How might most of us experience the effects of the mind on the body?

In an average week you probably experience numerous examples of how what’s going on around you affects your subjective health. Most people instinctively know that when bad things happen, they affect your body. You can’t sleep, you feel anxious, you’ve got butterflies in your stomach… you feel awful.

When does that turn into an illness?

Such symptoms only become a problem when people get trapped in excessively narrow explanations for illness – when they exclude any broader consideration of the many reasons why we feel the way we do. This is where the internet can do real harm. And sometimes people fall into the hands of charlatans who give them bogus explanations. […]

What about those people who have such severe CFS they are bedridden?

In that kind of disability, psychological factors are important and I don’t care how unpopular that statement makes me. We also have to consider what those years of inactivity have done to their muscles. People know that if you break your leg, when you take the plaster off there’s nothing much left. If you’ve been in a wheelchair for some years, the laws of physiology haven’t stopped.

Your most cited paper claims that conditions such as CFS, irritable bowel syndrome and fibromyalgia are all the same illness.

If you ask people with irritable bowel syndrome whether they suffer from fatigue, they all say yes. It’s just gastroenterologists don’t ask that question. Likewise, if you talk to someone with CFS, you find that nearly all of them have gut problems. If you systematically interview people with these illnesses, you find that a big proportion of these so-called discrete syndromes have a large overlap with the others. You have to think that we have got the classifications wrong.

So do you think these syndrome labels are arbitrary?

Each country has different syndromes. They don’t have CFS in France; they have a strange one, spasmophilia, where a person has unexplained convulsions. In Sweden they have dental amalgam syndrome, which hasn’t really caught on here. In Germany they believe low blood pressure is bad.

Where does Gulf war syndrome fit in?

I’d read about people with Gulf war syndrome in newspapers. They looked incredibly like my CFS patients except they were in uniform. […]

Wessely gets taken apart in the comments.

Unfortunately, many doctors believe him. Other folk do, too, because of the credulity lent his theories by his medical degree. No matter how much they’re debunked. No matter how much the people right in front of their faces talk about their own experience.

It’s demon possession, hysteria, multiple sclerosis, and hyperemesis gravidarum all over again.

Why can they not see this? Because they don’t want to admit that they don’t know everything, perhaps? I think that’s a component, but there’s more to it.

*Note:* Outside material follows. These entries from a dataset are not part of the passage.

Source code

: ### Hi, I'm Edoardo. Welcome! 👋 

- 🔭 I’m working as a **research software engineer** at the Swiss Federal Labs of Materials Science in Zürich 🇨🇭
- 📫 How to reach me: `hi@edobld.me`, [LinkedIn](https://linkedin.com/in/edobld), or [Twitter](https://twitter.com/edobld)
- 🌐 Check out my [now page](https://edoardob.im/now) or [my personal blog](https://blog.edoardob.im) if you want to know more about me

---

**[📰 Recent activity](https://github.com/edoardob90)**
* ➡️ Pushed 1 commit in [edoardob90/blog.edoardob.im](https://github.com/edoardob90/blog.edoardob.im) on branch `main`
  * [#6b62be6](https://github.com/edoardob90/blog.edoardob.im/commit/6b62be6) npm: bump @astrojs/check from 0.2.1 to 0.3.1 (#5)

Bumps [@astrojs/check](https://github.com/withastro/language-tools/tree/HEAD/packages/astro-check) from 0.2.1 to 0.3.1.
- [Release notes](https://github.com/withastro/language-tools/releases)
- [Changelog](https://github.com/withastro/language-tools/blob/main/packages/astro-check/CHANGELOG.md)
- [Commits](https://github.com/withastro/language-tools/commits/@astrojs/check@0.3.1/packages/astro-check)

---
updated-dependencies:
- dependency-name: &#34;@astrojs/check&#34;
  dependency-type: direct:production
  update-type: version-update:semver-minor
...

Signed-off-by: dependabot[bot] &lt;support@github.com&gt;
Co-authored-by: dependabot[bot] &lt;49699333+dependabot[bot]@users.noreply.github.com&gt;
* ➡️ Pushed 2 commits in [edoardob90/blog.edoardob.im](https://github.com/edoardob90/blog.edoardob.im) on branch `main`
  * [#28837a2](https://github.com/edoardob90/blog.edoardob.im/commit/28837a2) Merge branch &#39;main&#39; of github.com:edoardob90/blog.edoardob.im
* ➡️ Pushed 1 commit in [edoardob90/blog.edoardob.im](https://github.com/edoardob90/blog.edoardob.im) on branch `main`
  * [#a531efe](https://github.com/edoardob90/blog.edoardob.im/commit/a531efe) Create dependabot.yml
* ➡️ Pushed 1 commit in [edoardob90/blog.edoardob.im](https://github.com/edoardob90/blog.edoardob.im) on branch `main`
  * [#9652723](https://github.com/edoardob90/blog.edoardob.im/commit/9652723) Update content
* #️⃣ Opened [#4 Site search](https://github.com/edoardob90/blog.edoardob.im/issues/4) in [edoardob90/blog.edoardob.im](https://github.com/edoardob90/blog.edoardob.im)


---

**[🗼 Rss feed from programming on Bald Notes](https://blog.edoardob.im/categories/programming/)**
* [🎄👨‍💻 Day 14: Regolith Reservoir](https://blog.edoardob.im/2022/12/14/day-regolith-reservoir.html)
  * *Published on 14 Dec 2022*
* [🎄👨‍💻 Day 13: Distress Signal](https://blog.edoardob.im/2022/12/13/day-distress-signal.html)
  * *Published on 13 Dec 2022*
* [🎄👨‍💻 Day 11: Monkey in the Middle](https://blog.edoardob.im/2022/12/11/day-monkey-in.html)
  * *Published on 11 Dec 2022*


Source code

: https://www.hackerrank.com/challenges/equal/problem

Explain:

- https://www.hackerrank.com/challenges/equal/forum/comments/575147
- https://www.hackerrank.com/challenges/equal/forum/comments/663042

Here’s my current take: These psychologisers are believed, because they are the people who are reinforcing existing prejudice. I think that popular conceptions of CFS are heavily gendered: If a disease is suffered more often by women, we all know they’re doing it to themselves, don’t we? And if people – especially women – have diseases we don’t understand, they must be to blame somehow. We’re not very comfortable with uncertainty, we don’t like “shit happens” as an explanation.

We seek to blame, and who better to blame that the people who we see at the centre of the problem – women with disabilities? The shadows of victim-blaming rear their ugly heads again and again and again within every axis of oppression, and those shadows are multiplied at the intersections**.

And so, people with disabilities are abused – medically, socially, financially, and psychologically. Every day. Because of people like Wessely who are “just trying to help”.

I just can’t write much on this. It sends me into white-hot. Over to you.

* Note here that I’m not talking about “I’ve been feeling a tad under the weather” chronic-fatigue. I’m talking about the full-blown syndrome, a distinct entity which is not burnout or overwork or stress or vitamin deficiency or fat or lack of exercise.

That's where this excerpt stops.